During my time teaching chemistry and physics, I found that one of the most challenging aspects of fostering learning was helping students come to terms with previous ideas, knowledge, and academic learning that did not match the current understanding(s), at least at a high school/entry college level, of phenomena in each subject. Ideas that they had held for a long time or that they had been taught in earlier grades (simplifications of the theories we were working on) were hard to dislodge, so I see why conceptual change theory could occupy a prominent seat in science education research.
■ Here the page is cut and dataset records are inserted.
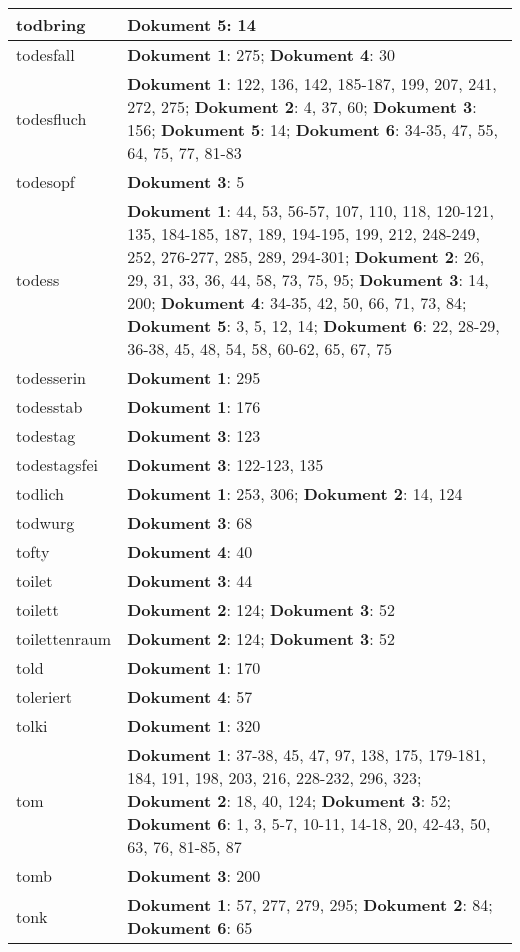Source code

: \documentclass[a5paper]{article}
\begin{document}
\begin{longtable}[l]{|l|p{3in}|}
\hline
todbring & \textbf{Dokument 5}: 14 \\
\hline
todesfall & \textbf{Dokument 1}: 275; \textbf{Dokument 4}: 30 \\
\hline
todesfluch & \textbf{Dokument 1}: 122, 136, 142, 185-187, 199, 207, 241, 272, 275; \textbf{Dokument 2}: 4, 37, 60; \textbf{Dokument 3}: 156; \textbf{Dokument 5}: 14; \textbf{Dokument 6}: 34-35, 47, 55, 64, 75, 77, 81-83 \\
\hline
todesopf & \textbf{Dokument 3}: 5 \\
\hline
todess & \textbf{Dokument 1}: 44, 53, 56-57, 107, 110, 118, 120-121, 135, 184-185, 187, 189, 194-195, 199, 212, 248-249, 252, 276-277, 285, 289, 294-301; \textbf{Dokument 2}: 26, 29, 31, 33, 36, 44, 58, 73, 75, 95; \textbf{Dokument 3}: 14, 200; \textbf{Dokument 4}: 34-35, 42, 50, 66, 71, 73, 84; \textbf{Dokument 5}: 3, 5, 12, 14; \textbf{Dokument 6}: 22, 28-29, 36-38, 45, 48, 54, 58, 60-62, 65, 67, 75 \\
\hline
todesserin & \textbf{Dokument 1}: 295 \\
\hline
todesstab & \textbf{Dokument 1}: 176 \\
\hline
todestag & \textbf{Dokument 3}: 123 \\
\hline
todestagsfei & \textbf{Dokument 3}: 122-123, 135 \\
\hline
todlich & \textbf{Dokument 1}: 253, 306; \textbf{Dokument 2}: 14, 124 \\
\hline
todwurg & \textbf{Dokument 3}: 68 \\
\hline
tofty & \textbf{Dokument 4}: 40 \\
\hline
toilet & \textbf{Dokument 3}: 44 \\
\hline
toilett & \textbf{Dokument 2}: 124; \textbf{Dokument 3}: 52 \\
\hline
toilettenraum & \textbf{Dokument 2}: 124; \textbf{Dokument 3}: 52 \\
\hline
told & \textbf{Dokument 1}: 170 \\
\hline
toleriert & \textbf{Dokument 4}: 57 \\
\hline
tolki & \textbf{Dokument 1}: 320 \\
\hline
tom & \textbf{Dokument 1}: 37-38, 45, 47, 97, 138, 175, 179-181, 184, 191, 198, 203, 216, 228-232, 296, 323; \textbf{Dokument 2}: 18, 40, 124; \textbf{Dokument 3}: 52; \textbf{Dokument 6}: 1, 3, 5-7, 10-11, 14-18, 20, 42-43, 50, 63, 76, 81-85, 87 \\
\hline
tomb & \textbf{Dokument 3}: 200 \\
\hline
tonk & \textbf{Dokument 1}: 57, 277, 279, 295; \textbf{Dokument 2}: 84; \textbf{Dokument 6}: 65 \\

\end{longtable}
\end{document}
Confronting misconceptions was an important aspect of the process, but I found that I could create situations for students to confront those ideas but that didn’t dislodge the idea. Posner et al (1982) comment, “Our central commitment in this study is that learning is a rational activity.” My experience in the classroom, and Kuhn’s analysis of the nature of scientific communities, would argue that learning is not rational. There are parts of the process that are rational, but when confronting deeply held beliefs or abstract, hard to observe concepts a different aspect of human psyche takes over.
Posner et al’s description of the process required for central concepts to gain acceptance by a student, the features of a conceptual ecology, and the intersection of these two ideas provide a way to conceptualize how to change a student’s understanding of a scientific core concept. The interviews they conducted showed students at different levels of assimilation of special relativity, which can be a hard concept for students to grasp.
diSessa provides a history of the development of the field of conceptual change research. Interestingly, her discussion of “coherence” and “knowledge as fragments” approaches to change theory struck me as important distinctions when thinking about how to frame student learning and prior knowledge.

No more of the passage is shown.